=== Begin Enclosure ===

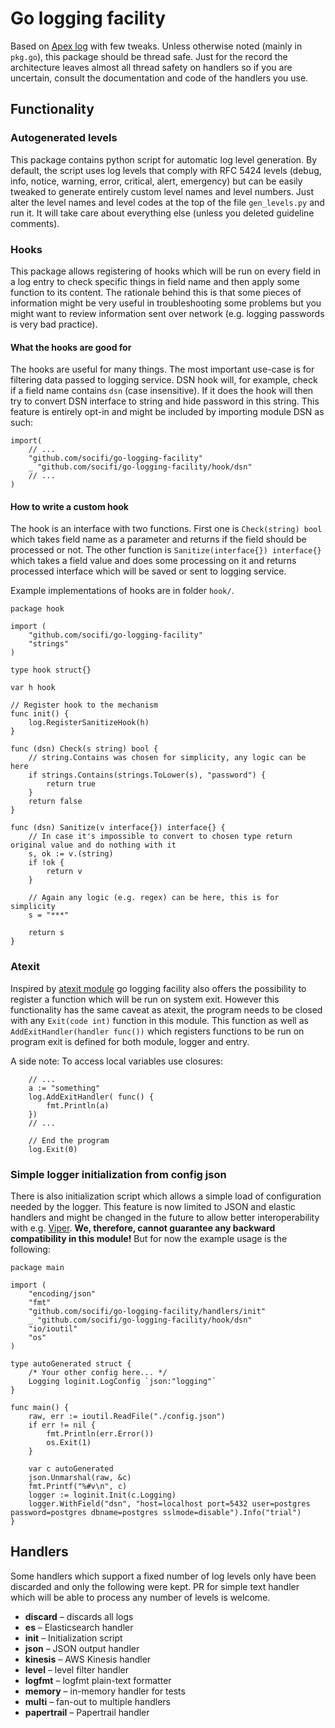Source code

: # Go logging facility

Based on [Apex log](https://github.com/apex/log) with few tweaks. Unless otherwise noted (mainly in `pkg.go`), this package should be thread safe. Just for the record the architecture leaves almost all thread safety on handlers so if you are uncertain, consult the documentation and code of the handlers you use.

## Functionality

### Autogenerated levels

This package contains python script for automatic log level generation. By default, the script uses log levels that comply with RFC 5424 levels (debug, info, notice, warning, error, critical, alert, emergency) but can be easily tweaked to generate entirely custom level names and level numbers. Just alter the level names and level codes at the top of the file `gen_levels.py` and run it. It will take care about everything else (unless you deleted guideline comments).

### Hooks

This package allows registering of hooks which will be run on every field in a log entry to check specific things in field name and then apply some function to its content. The rationale behind this is that some pieces of information might be very useful in troubleshooting some problems but you might want to review information sent over network (e.g. logging passwords is very bad practice).

#### What the hooks are good for

The hooks are useful for many things. The most important use-case is for filtering data passed to logging service. DSN hook will, for example, check if a field name contains `dsn` (case insensitive). If it does the hook will then try to convert DSN interface to string and hide password in this string. This feature is entirely opt-in and might be included by importing module DSN as such:

```golang
import(
	// ...
	"github.com/socifi/go-logging-facility"
	_ "github.com/socifi/go-logging-facility/hook/dsn"
	// ...
)
```

#### How to write a custom hook

The hook is an interface with two functions. First one is `Check(string) bool` which takes field name as a parameter and returns if the field should be processed or not. The other function is `Sanitize(interface{}) interface{}` which takes a field value and does some processing on it and returns processed interface which will be saved or sent to logging service.

Example implementations of hooks are in folder `hook/`.


```golang
package hook

import (
	"github.com/socifi/go-logging-facility"
	"strings"
)

type hook struct{}

var h hook

// Register hook to the mechanism
func init() {
	log.RegisterSanitizeHook(h)
}

func (dsn) Check(s string) bool {
	// string.Contains was chosen for simplicity, any logic can be here
	if strings.Contains(strings.ToLower(s), "password") {
		return true
	}
	return false
}

func (dsn) Sanitize(v interface{}) interface{} {
	// In case it's impossible to convert to chosen type return original value and do nothing with it
	s, ok := v.(string)
	if !ok {
		return v
	}

	// Again any logic (e.g. regex) can be here, this is for simplicity
	s = "***"

	return s
}
```

### Atexit

Inspired by [atexit module](github.com/tebeka/atexit) go logging facility also offers the possibility to register a function which will be run on system exit. However this functionality has the same caveat as atexit, the program needs to be closed with any `Exit(code int)` function in this module. This function as well as `AddExitHandler(handler func())` which registers functions to be run on program exit is defined for both module, logger and entry.

A side note: To access local variables use closures:

```golang
	// ...
	a := "something"
	log.AddExitHandler( func() {
		fmt.Println(a)
	})
	// ...

	// End the program
	log.Exit(0)
```


### Simple logger initialization from config json

There is also initialization script which allows a simple load of configuration needed by the logger. This feature is now limited to JSON and elastic handlers and might be changed in the future to allow better interoperability with e.g. [Viper](https://github.com/spf13/viper). __We, therefore, cannot guarantee any backward compatibility in this module!__
But for now the example usage is the following:

```golang
package main

import (
	"encoding/json"
	"fmt"
	"github.com/socifi/go-logging-facility/handlers/init"
	_ "github.com/socifi/go-logging-facility/hook/dsn"
	"io/ioutil"
	"os"
)

type autoGenerated struct {
	/* Your other config here... */
	Logging loginit.LogConfig `json:"logging"`
}

func main() {
	raw, err := ioutil.ReadFile("./config.json")
	if err != nil {
		fmt.Println(err.Error())
		os.Exit(1)
	}

	var c autoGenerated
	json.Unmarshal(raw, &c)
	fmt.Printf("%#v\n", c)
	logger := loginit.Init(c.Logging)
	logger.WithField("dsn", "host=localhost port=5432 user=postgres password=postgres dbname=postgres sslmode=disable").Info("trial")
}
```

## Handlers

Some handlers which support a fixed number of log levels only have been discarded and only the following were kept. PR for simple text handler which will be able to process any number of levels is welcome.

- __discard__ – discards all logs
- __es__ – Elasticsearch handler
- __init__ – Initialization script
- __json__ – JSON output handler
- __kinesis__ – AWS Kinesis handler
- __level__ – level filter handler
- __logfmt__ – logfmt plain-text formatter
- __memory__ – in-memory handler for tests
- __multi__ – fan-out to multiple handlers
- __papertrail__ – Papertrail handler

=== End Enclosure ===

**Work item:** Copy the records above exactly. Do not carry any picture into the copy.

**Solved exercise:**
Source code

: # Go logging facility

Based on [Apex log](https://github.com/apex/log) with few tweaks. Unless otherwise noted (mainly in `pkg.go`), this package should be thread safe. Just for the record the architecture leaves almost all thread safety on handlers so if you are uncertain, consult the documentation and code of the handlers you use.

## Functionality

### Autogenerated levels

This package contains python script for automatic log level generation. By default, the script uses log levels that comply with RFC 5424 levels (debug, info, notice, warning, error, critical, alert, emergency) but can be easily tweaked to generate entirely custom level names and level numbers. Just alter the level names and level codes at the top of the file `gen_levels.py` and run it. It will take care about everything else (unless you deleted guideline comments).

### Hooks

This package allows registering of hooks which will be run on every field in a log entry to check specific things in field name and then apply some function to its content. The rationale behind this is that some pieces of information might be very useful in troubleshooting some problems but you might want to review information sent over network (e.g. logging passwords is very bad practice).

#### What the hooks are good for

The hooks are useful for many things. The most important use-case is for filtering data passed to logging service. DSN hook will, for example, check if a field name contains `dsn` (case insensitive). If it does the hook will then try to convert DSN interface to string and hide password in this string. This feature is entirely opt-in and might be included by importing module DSN as such:

```golang
import(
	// ...
	"github.com/socifi/go-logging-facility"
	_ "github.com/socifi/go-logging-facility/hook/dsn"
	// ...
)
```

#### How to write a custom hook

The hook is an interface with two functions. First one is `Check(string) bool` which takes field name as a parameter and returns if the field should be processed or not. The other function is `Sanitize(interface{}) interface{}` which takes a field value and does some processing on it and returns processed interface which will be saved or sent to logging service.

Example implementations of hooks are in folder `hook/`.


```golang
package hook

import (
	"github.com/socifi/go-logging-facility"
	"strings"
)

type hook struct{}

var h hook

// Register hook to the mechanism
func init() {
	log.RegisterSanitizeHook(h)
}

func (dsn) Check(s string) bool {
	// string.Contains was chosen for simplicity, any logic can be here
	if strings.Contains(strings.ToLower(s), "password") {
		return true
	}
	return false
}

func (dsn) Sanitize(v interface{}) interface{} {
	// In case it's impossible to convert to chosen type return original value and do nothing with it
	s, ok := v.(string)
	if !ok {
		return v
	}

	// Again any logic (e.g. regex) can be here, this is for simplicity
	s = "***"

	return s
}
```

### Atexit

Inspired by [atexit module](github.com/tebeka/atexit) go logging facility also offers the possibility to register a function which will be run on system exit. However this functionality has the same caveat as atexit, the program needs to be closed with any `Exit(code int)` function in this module. This function as well as `AddExitHandler(handler func())` which registers functions to be run on program exit is defined for both module, logger and entry.

A side note: To access local variables use closures:

```golang
	// ...
	a := "something"
	log.AddExitHandler( func() {
		fmt.Println(a)
	})
	// ...

	// End the program
	log.Exit(0)
```


### Simple logger initialization from config json

There is also initialization script which allows a simple load of configuration needed by the logger. This feature is now limited to JSON and elastic handlers and might be changed in the future to allow better interoperability with e.g. [Viper](https://github.com/spf13/viper). __We, therefore, cannot guarantee any backward compatibility in this module!__
But for now the example usage is the following:

```golang
package main

import (
	"encoding/json"
	"fmt"
	"github.com/socifi/go-logging-facility/handlers/init"
	_ "github.com/socifi/go-logging-facility/hook/dsn"
	"io/ioutil"
	"os"
)

type autoGenerated struct {
	/* Your other config here... */
	Logging loginit.LogConfig `json:"logging"`
}

func main() {
	raw, err := ioutil.ReadFile("./config.json")
	if err != nil {
		fmt.Println(err.Error())
		os.Exit(1)
	}

	var c autoGenerated
	json.Unmarshal(raw, &c)
	fmt.Printf("%#v\n", c)
	logger := loginit.Init(c.Logging)
	logger.WithField("dsn", "host=localhost port=5432 user=postgres password=postgres dbname=postgres sslmode=disable").Info("trial")
}
```

## Handlers

Some handlers which support a fixed number of log levels only have been discarded and only the following were kept. PR for simple text handler which will be able to process any number of levels is welcome.

- __discard__ – discards all logs
- __es__ – Elasticsearch handler
- __init__ – Initialization script
- __json__ – JSON output handler
- __kinesis__ – AWS Kinesis handler
- __level__ – level filter handler
- __logfmt__ – logfmt plain-text formatter
- __memory__ – in-memory handler for tests
- __multi__ – fan-out to multiple handlers
- __papertrail__ – Papertrail handler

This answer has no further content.